= Abacaenum =

Ancient city of Magna Graecia, Sicily

Abacaenum (Ἀβάκαινον; Ἀβάκαινα) was an ancient city of Magna Graecia in Sicily, situated about 6.5 km from the north coast, between Tyndaris (modern Tindari) and Mylae (modern Milazzo), and 13 km from the former city.

Remains of the city have been excavated from 2005.

==History==
Abacaenum was a city of the Siculi and does not appear to have ever been a Greek colony, though it was influenced by Greek art and civilisation. For this reason it is considered a poleis of Magna Graecia.

Its territory originally included that of Tyndaris, which was separated from it by the elder Dionysius when he founded that city in 395 BC. Dionysius defeated the Carthaginian general Mago in the battle of Abacaenum in 393 BC. From the way in which it is mentioned in the wars of Dionysius, Agathocles, and Hieron, it is clear that it was a place of power and importance: but for a period from the time of Hieron it disappears from history, and no mention is found of it in the Verrine orations of Cicero. Its name is, however, found in Ptolemy, so that it appears to have still continued to exist in his day. Its decline was probably owing to the increasing prosperity of the neighbouring city of Tyndaris.
Abacaenum was allied with Agathocles of Syracuse.

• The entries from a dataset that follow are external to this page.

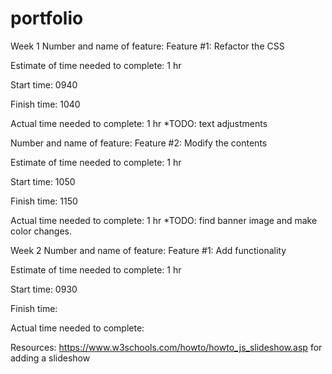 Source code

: # portfolio
Week 1
Number and name of feature: Feature #1: Refactor the CSS

Estimate of time needed to complete: 1 hr

Start time: 0940

Finish time: 1040

Actual time needed to complete: 1 hr *TODO: text adjustments

Number and name of feature: Feature #2: Modify the contents

Estimate of time needed to complete: 1 hr

Start time: 1050

Finish time: 1150

Actual time needed to complete: 1 hr *TODO: find banner image and make color changes.


Week 2
Number and name of feature: Feature #1: Add functionality

Estimate of time needed to complete: 1 hr

Start time: 0930

Finish time: 

Actual time needed to complete: 

Resources: 
https://www.w3schools.com/howto/howto_js_slideshow.asp for adding a slideshow

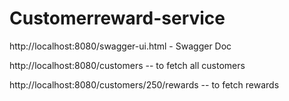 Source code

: # Customerreward-service
http://localhost:8080/swagger-ui.html - Swagger Doc

http://localhost:8080/customers -- to fetch all customers

http://localhost:8080/customers/250/rewards -- to fetch rewards
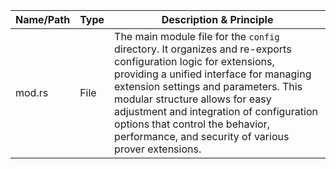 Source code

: | Name/Path   | Type      | Description & Principle                                                                                                                                                                                                                                  |
|-------------|-----------|---------------------------------------------------------------------------------------------------------------------------------------------------------------------------------------------------------------------------------------------------------|
| mod.rs      | File      | The main module file for the `config` directory. It organizes and re-exports configuration logic for extensions, providing a unified interface for managing extension settings and parameters. This modular structure allows for easy adjustment and integration of configuration options that control the behavior, performance, and security of various prover extensions. | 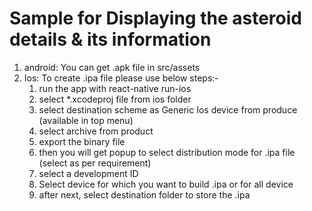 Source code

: # Sample for Displaying the asteroid details & its information

1) android: You can get .apk file in src/assets
2) Ios: To create .ipa file  please use below steps:-
  	1) run the app with react-native run-ios
  	2) select *.xcodeproj file from ios folder
  	3) select destination scheme as Generic Ios device from produce (available in top menu)
 	 4) select archive from product
 	 5) export the binary file 
  	6) then you will get popup to select distribution mode for .ipa file (select as per requirement)
  	7) select a development ID
  	8) Select device for which you want to build .ipa or for all device
  	9) after next, select destination folder to store the .ipa
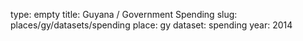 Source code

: type: empty
title: Guyana / Government Spending
slug: places/gy/datasets/spending
place: gy
dataset: spending
year: 2014
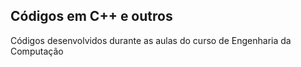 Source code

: ## Códigos em C++ e outros
Códigos desenvolvidos durante as aulas do curso de Engenharia da Computação
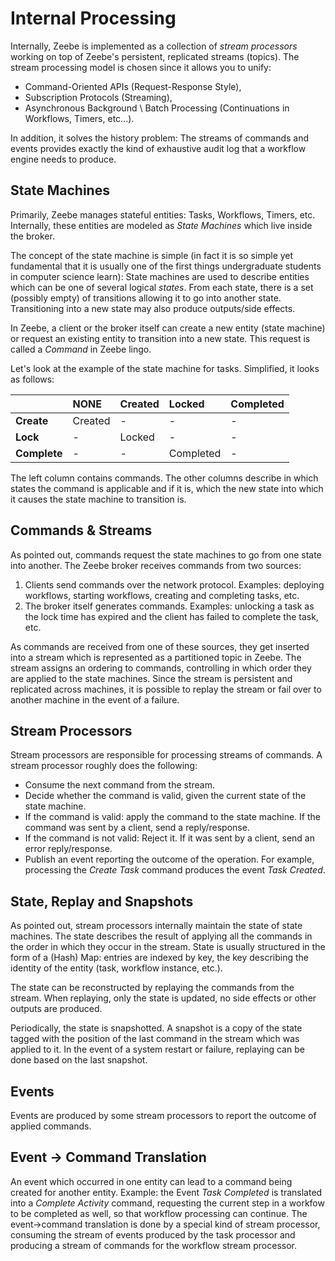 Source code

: # Internal Processing

Internally, Zeebe is implemented as a collection of _stream processors_ working on top of Zeebe's persistent, replicated streams \(topics\). The stream processing model is chosen since it allows you to unify:

* Command-Oriented APIs \(Request-Response Style\),
* Subscription Protocols \(Streaming\),
* Asynchronous Background \ Batch Processing  \(Continuations in Workflows, Timers, etc...\).

In addition, it solves the history problem: The streams of commands and events provides exactly the kind of exhaustive audit log that a workflow engine needs to produce.

## State Machines

Primarily, Zeebe manages stateful entities: Tasks, Workflows, Timers, etc. Internally, these entities are modeled as _State Machines_ which live inside the broker.

The concept of the state machine is simple \(in fact it is so simple yet fundamental that it is usually one of the first things undergraduate students in computer science learn\): State machines are used to describe entities which can be one of several logical _states_. From each state, there is a set \(possibly empty\) of transitions allowing it to go into another state. Transitioning into a new state may also produce outputs/side effects.

In Zeebe, a client or the broker itself can create a new entity \(state machine\) or request an existing entity to transition into a new state. This request is called a _Command_ in Zeebe lingo.

Let's look at the example of the state machine for tasks. Simplified, it looks as follows:

|  | NONE | Created | Locked | Completed |
| :--- | :--- | :--- | :--- | :--- |
| **Create** | Created | - | - | - |
| **Lock** | - | Locked | - | - |
| **Complete** | - | - | Completed | - |

The left column contains commands. The other columns describe in which states the command is applicable and if it is, which the new state into which it causes the state machine to transition is.

## Commands & Streams

As pointed out, commands request the state machines to go from one state into another. The Zeebe broker receives commands from two sources:

1. Clients send commands over the network protocol. Examples: deploying workflows, starting workflows, creating and completing tasks, etc.
2. The broker itself generates commands. Examples: unlocking a task as the lock time has expired and the client has failed to complete the task, etc.

As commands are received from one of these sources, they get inserted into a stream which is represented as a partitioned topic in Zeebe. The stream assigns an ordering to commands, controlling in which order they are applied to the state machines. Since the stream is persistent and replicated across machines, it is possible to replay the stream or fail over to another machine in the event of a failure.

## Stream Processors

Stream processors are responsible for processing streams of commands. A stream processor roughly does the following:

* Consume the next command from the stream.
* Decide whether the command is valid, given the current state of the state machine.
* If the command is valid: apply the command to the state machine. If the command was sent by a client, send a reply/response.
* If the command is not valid: Reject it. If it was sent by a client, send an error reply/response.
* Publish an event reporting the outcome of the operation. For example, processing the _Create Task_ command produces the event _Task Created_.

## State, Replay and Snapshots

As pointed out, stream processors internally maintain the state of state machines. The state describes the result of applying all the commands in the order in which they occur in the stream. State is usually structured in the form of a \(Hash\) Map: entries are indexed by key, the key describing the identity of the entity \(task, workflow instance, etc.\).

The state can be reconstructed by replaying the commands from the stream. When replaying, only the state is updated, no side effects or other outputs are produced.

Periodically, the state is snapshotted. A snapshot is a copy of the state tagged with the position of the last command in the stream which was applied to it. In the event of a system restart or failure, replaying can be done based on the last snapshot.

## Events

Events are produced by some stream processors to report the outcome of applied commands.

## Event -&gt; Command Translation

An event which occurred in one entity can lead to a command being created for another entity. Example: the Event _Task Completed_ is translated into a _Complete Activity_ command, requesting the current step in a workfow to be completed as well, so that workflow processing can continue. The event-&gt;command translation is done by a special kind of stream processor, consuming the stream of events produced by the task processor and producing a stream of commands for the workflow stream processor.
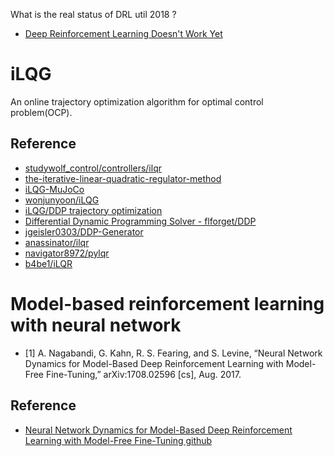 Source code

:What is the real status of DRL util 2018 ?

- [Deep Reinforcement Learning Doesn't Work Yet](https://www.alexirpan.com/2018/02/14/rl-hard.html)



# iLQG
An online trajectory optimization algorithm for optimal control problem(OCP).

## Reference
- [studywolf_control/controllers/ilqr](https://github.com/studywolf/control/blob/master/studywolf_control/controllers/ilqr.py)
- [the-iterative-linear-quadratic-regulator-method](https://studywolf.wordpress.com/2016/02/03/the-iterative-linear-quadratic-regulator-method/)
- [iLQG-MuJoCo](https://github.com/MahanFathi/iLQG-MuJoCo)
- [wonjunyoon/iLQG](https://github.com/wonjunyoon/iLQG)
- [iLQG/DDP trajectory optimization](https://www.mathworks.com/matlabcentral/fileexchange/52069-ilqg-ddp-trajectory-optimization)
- [Differential Dynamic Programming Solver - flforget/DDP](https://github.com/flforget/DDP)
- [jgeisler0303/DDP-Generator](https://github.com/jgeisler0303/DDP-Generator)
- [anassinator/ilqr](https://github.com/anassinator/ilqr)
- [navigator8972/pylqr](https://github.com/navigator8972/pylqr)
- [b4be1/iLQR](https://github.com/b4be1/iLQR)



# Model-based reinforcement learning with neural network


- [1] A. Nagabandi, G. Kahn, R. S. Fearing, and S. Levine, “Neural Network Dynamics for Model-Based Deep Reinforcement Learning with Model-Free Fine-Tuning,” arXiv:1708.02596 [cs], Aug. 2017.

## Reference
- [Neural Network Dynamics for Model-Based Deep Reinforcement Learning with Model-Free Fine-Tuning github](https://github.com/nagaban2/nn_dynamics)
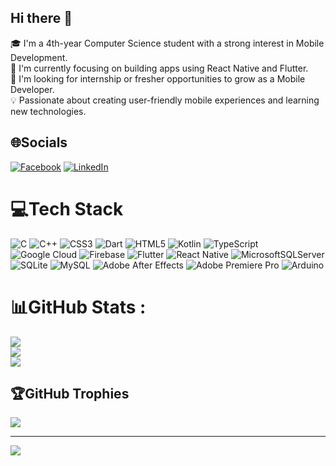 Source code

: ## Hi there 👋  
🎓 I'm a 4th-year Computer Science student with a strong interest in Mobile Development.  
📱 I'm currently focusing on building apps using React Native and Flutter.  
🚀 I'm looking for internship or fresher opportunities to grow as a Mobile Developer.  
💡 Passionate about creating user-friendly mobile experiences and learning new technologies.

## 🌐Socials
[![Facebook](https://img.shields.io/badge/Facebook-%231877F2.svg?logo=Facebook&logoColor=white)](https://facebook.com/vttyr) [![LinkedIn](https://img.shields.io/badge/LinkedIn-%230077B5.svg?logo=linkedin&logoColor=white)](https://linkedin.com/in/bill09) 

# 💻Tech Stack
![C](https://img.shields.io/badge/c-%2300599C.svg?style=for-the-badge&logo=c&logoColor=white) ![C++](https://img.shields.io/badge/c++-%2300599C.svg?style=for-the-badge&logo=c%2B%2B&logoColor=white) ![CSS3](https://img.shields.io/badge/css3-%231572B6.svg?style=for-the-badge&logo=css3&logoColor=white) ![Dart](https://img.shields.io/badge/dart-%230175C2.svg?style=for-the-badge&logo=dart&logoColor=white) ![HTML5](https://img.shields.io/badge/html5-%23E34F26.svg?style=for-the-badge&logo=html5&logoColor=white) ![Kotlin](https://img.shields.io/badge/kotlin-%230095D5.svg?style=for-the-badge&logo=kotlin&logoColor=white) ![TypeScript](https://img.shields.io/badge/typescript-%23007ACC.svg?style=for-the-badge&logo=typescript&logoColor=white) ![Google Cloud](https://img.shields.io/badge/Google%20Cloud-%234285F4.svg?style=for-the-badge&logo=google-cloud&logoColor=white) ![Firebase](https://img.shields.io/badge/firebase-%23039BE5.svg?style=for-the-badge&logo=firebase) ![Flutter](https://img.shields.io/badge/Flutter-%2302569B.svg?style=for-the-badge&logo=Flutter&logoColor=white) ![React Native](https://img.shields.io/badge/react_native-%2320232a.svg?style=for-the-badge&logo=react&logoColor=%2361DAFB) ![MicrosoftSQLServer](https://img.shields.io/badge/Microsoft%20SQL%20Sever-CC2927?style=for-the-badge&logo=microsoft%20sql%20server&logoColor=white) ![SQLite](https://img.shields.io/badge/sqlite-%2307405e.svg?style=for-the-badge&logo=sqlite&logoColor=white) ![MySQL](https://img.shields.io/badge/mysql-%2300f.svg?style=for-the-badge&logo=mysql&logoColor=white) ![Adobe After Effects](https://img.shields.io/badge/Adobe%20After%20Effects-9999FF.svg?style=for-the-badge&logo=Adobe%20After%20Effects&logoColor=white) ![Adobe Premiere Pro](https://img.shields.io/badge/Adobe%20Premiere%20Pro-9999FF.svg?style=for-the-badge&logo=Adobe%20Premiere%20Pro&logoColor=white) ![Arduino](https://img.shields.io/badge/-Arduino-00979D?style=for-the-badge&logo=Arduino&logoColor=white)
# 📊GitHub Stats :
![](https://github-readme-stats.vercel.app/api?username=TrungTy0906&theme=radical&hide_border=false&include_all_commits=false&count_private=false)<br/>
![](https://github-readme-streak-stats.herokuapp.com/?user=TrungTy0906&theme=radical&hide_border=false)<br/>
![](https://github-readme-stats.vercel.app/api/top-langs/?username=TrungTy0906&theme=radical&hide_border=false&include_all_commits=false&count_private=false&layout=compact)

## 🏆GitHub Trophies
![](https://github-trophies.vercel.app/?username=TrungTy0906&theme=apprentice&no-frame=false&no-bg=false&margin-w=4)

---
[![](https://visitcount.itsvg.in/api?id=TrungTy0906&icon=0&color=3)](https://visitcount.itsvg.in)
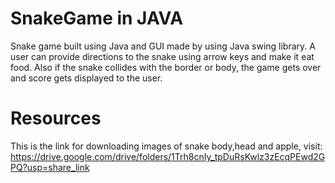 # SnakeGame in JAVA
Snake game built using Java and GUI made by using Java swing library. A user can provide directions to the snake using arrow keys and make it eat food. Also if the snake collides with the border or body, the game gets over and score gets displayed to the user.
# Resources
This is the link for downloading images of snake body,head and apple, visit:
https://drive.google.com/drive/folders/1Trh8cnIy_tpDuRsKwlz3zEcqPEwd2GPQ?usp=share_link 

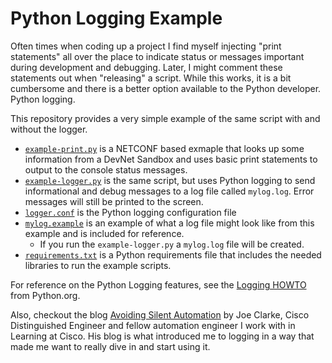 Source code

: # Python Logging Example
Often times when coding up a project I find myself injecting "print statements" all over the place to indicate status or messages important during development and debugging.  Later, I might comment these statements out when "releasing" a script.  While this works, it is a bit cumbersome and there is a better option available to the Python developer.  Python logging.  

This repository provides a very simple example of the same script with and without the logger.  

* [`example-print.py`](example-print.py) is a NETCONF based exmaple that looks up some information from a DevNet Sandbox and uses basic print statements to output to the console status messages.  
* [`example-logger.py`](example-logger.py) is the same script, but uses Python logging to send informational and debug messages to a log file called `mylog.log`.  Error messages will still be printed to the screen. 
* [`logger.conf`](logger.conf) is the Python logging configuration file 
* [`mylog.example`](mylog.example) is an example of what a log file might look like from this example and is included for reference. 
    * If you run the `example-logger.py` a `mylog.log` file will be created. 
* [`requirements.txt`](requirements.txt) is a Python requirements file that includes the needed libraries to run the example scripts.

For reference on the Python Logging features, see the [Logging HOWTO](https://docs.python.org/3/howto/logging.html#) from Python.org.  

Also, checkout the blog [Avoiding Silent Automation](https://blogs.cisco.com/developer/avoidingsilentautomation01) by Joe Clarke, Cisco Distinguished Engineer and fellow automation engineer I work with in Learning at Cisco.  His blog is what introduced me to logging in a way that made me want to really dive in and start using it.   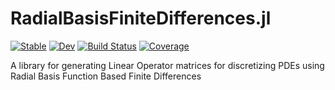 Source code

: # RadialBasisFiniteDifferences.jl

[![Stable](https://img.shields.io/badge/docs-stable-blue.svg)](https://jarias9.github.io/RadialBasisFiniteDifferences.jl/stable)
[![Dev](https://img.shields.io/badge/docs-dev-blue.svg)](https://jarias9.github.io/RadialBasisFiniteDifferences.jl/dev)
[![Build Status](https://github.com/jarias9/RadialBasisFiniteDifferences.jl/actions/workflows/CI.yml/badge.svg?branch=main)](https://github.com/jarias9/RadialBasisFiniteDifferences.jl/actions/workflows/CI.yml?query=branch%3Amain)
[![Coverage](https://codecov.io/gh/jarias9/RadialBasisFiniteDifferences.jl/branch/main/graph/badge.svg)](https://codecov.io/gh/jarias9/RadialBasisFiniteDifferences.jl)

A library for generating Linear Operator matrices for discretizing PDEs using Radial Basis Function Based Finite Differences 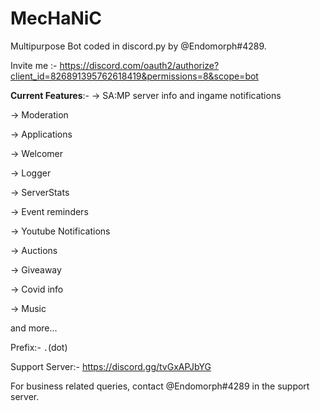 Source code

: # MecHaNiC

Multipurpose Bot coded in discord.py by @Endomorph#4289.

Invite me :- https://discord.com/oauth2/authorize?client_id=826891395762618419&permissions=8&scope=bot


__Current Features__:-
 -> SA:MP server info and ingame notifications

 -> Moderation

 -> Applications

 -> Welcomer

 -> Logger

 -> ServerStats

 -> Event reminders

 -> Youtube Notifications

 -> Auctions

 -> Giveaway

 -> Covid info

 -> Music

and more...

Prefix:- `.`(dot)

Support Server:- https://discord.gg/tvGxAPJbYG

For business related queries, contact @Endomorph#4289 in the support server.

There can be little doubt that the ruins visible in the time of Tommaso Fazello, at the foot of the hill on which the modern town of Tripi is situated, were those of Abacaenum. He speaks of fragments of masonry, prostrate columns, and the vestiges of walls, indicating the site of a large city, but which had been destroyed to its foundations.

==Coinage==

Coin of Abacaenum.

Abacaenum is famous for its mint and its silver and copper coins that bear the classic symbols of sows, boars and acorns found in museums around the world. The acorns evidently refer to the great forests of oak which still cover the neighbouring mountains and give pasture to large herds of swine.